A few years ago, our cat Dutchess, when she was still an adolescent, was sniffing around a plastic bag that was on the floor from a recent grocery trip. (I guess the ceiling fan blew it off the table or something) She’s managed to poke her head through one of the handles, and then decided that the bag did not hold anything interesting, so she walked off – except the rest of her body was too big to fit through the handle. She realized this when she noticed that the bag was following her, so she bolted. The scary bag monster was right on her tail – literally. Back and forth across the living room room she frantically ran, but no matter how fast she went or which way she zig-zagged, there was the bag monster, chasing her, making a racket as it flapped in the breeze of her flight of terror. Finally she managed to catch it on something, which produced enough drag for the rest of her body to finally wedge itself the rest of the way through the handle. She went and hid for several hours.
It scarred her for life, too. To this day she has a phobia of plastic bags. If I so much as start to make the crinkling sound of opening one around her, she’ll bolt like a jackrabbit.
My daughter’s cat, Achilles, wants to catch flies and moths. One day he DID catch a moth. He managed to catch it between his whitemitted front feet, and he was sitting up on his hind legs, front feet clutched tightly together, obviously wondering how he was gonna eat the moth without letting it go.

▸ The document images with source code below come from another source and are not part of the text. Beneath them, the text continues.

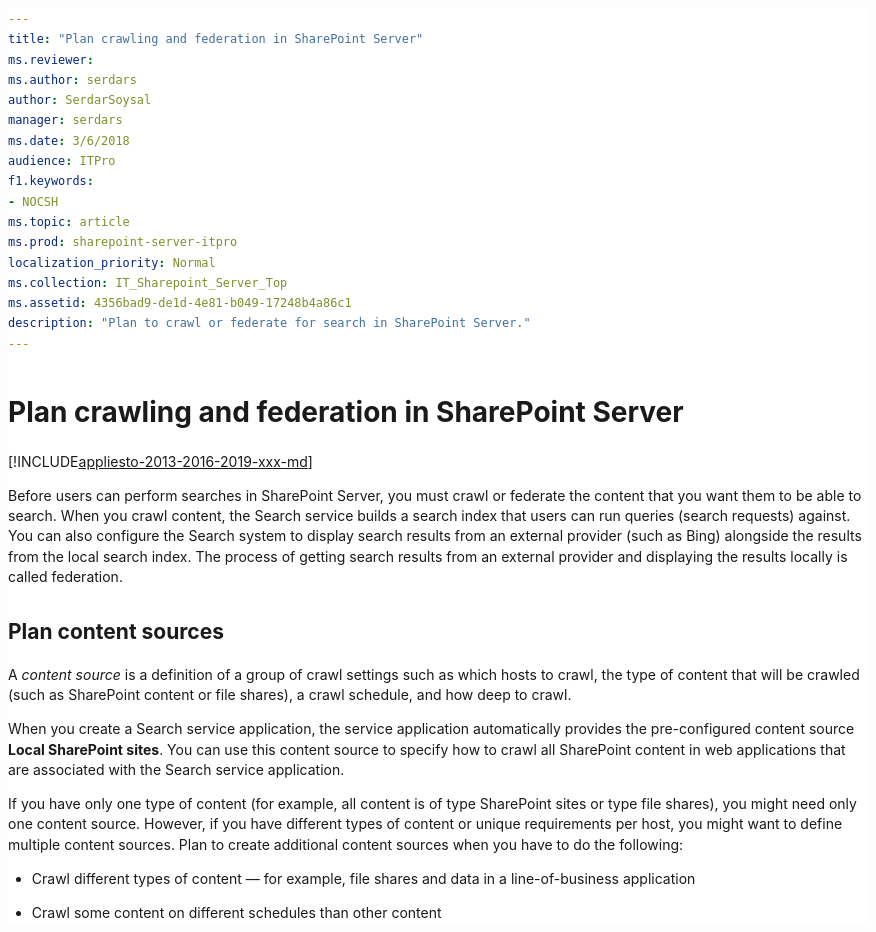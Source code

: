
 ```yaml
---
title: "Plan crawling and federation in SharePoint Server"
ms.reviewer: 
ms.author: serdars
author: SerdarSoysal
manager: serdars
ms.date: 3/6/2018
audience: ITPro
f1.keywords:
- NOCSH
ms.topic: article
ms.prod: sharepoint-server-itpro
localization_priority: Normal
ms.collection: IT_Sharepoint_Server_Top
ms.assetid: 4356bad9-de1d-4e81-b049-17248b4a86c1
description: "Plan to crawl or federate for search in SharePoint Server."
---
```


# Plan crawling and federation in SharePoint Server

[!INCLUDE[appliesto-2013-2016-2019-xxx-md](../includes/appliesto-2013-2016-2019-xxx-md.md)]
  
Before users can perform searches in SharePoint Server, you must crawl or federate the content that you want them to be able to search. When you crawl content, the Search service builds a search index that users can run queries (search requests) against. You can also configure the Search system to display search results from an external provider (such as Bing) alongside the results from the local search index. The process of getting search results from an external provider and displaying the results locally is called federation.
  
    
## Plan content sources
<a name="Section2"> </a>

A  *content source*  is a definition of a group of crawl settings such as which hosts to crawl, the type of content that will be crawled (such as SharePoint content or file shares), a crawl schedule, and how deep to crawl. 
  
When you create a Search service application, the service application automatically provides the pre-configured content source **Local SharePoint sites**. You can use this content source to specify how to crawl all SharePoint content in web applications that are associated with the Search service application. 
  
If you have only one type of content (for example, all content is of type SharePoint sites or type file shares), you might need only one content source. However, if you have different types of content or unique requirements per host, you might want to define multiple content sources. Plan to create additional content sources when you have to do the following:
  
- Crawl different types of content — for example, file shares and data in a line-of-business application
    
- Crawl some content on different schedules than other content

All three cats tend to forget that they can not get traction on the linoleum or hardwood floors, and we periodically hear a loud THONK as they try to turn in mid gallop to avoid the various metal appliances we have around the house.
A while back, I cut a couple of sprigs of rosemary for a stew I was making but decided one was enough, and I could use the other to tormant our cats. I scratched it back and forth on the floor until our year-old Amira was fascinated, then tossed it to her. She alternated between little sniffs and backing off to the full reach of her leg to give it little nudges with a paw. Shilla, age six, came along to sniff once, glare at me, and stomp off. When my wife got home from work, I tossed the sprig down for Amira to repeat her performance. This time Moody, our other six-year-old, came along to sniff once, shoulder Amira out of the way, and settle in to eat it. We could hear it crunch in her teeth.
(Moody also eats roses at any opportunity. When we bring flowers in, they go in the most inaccessible spot we have, on top of a tall china cabinet.)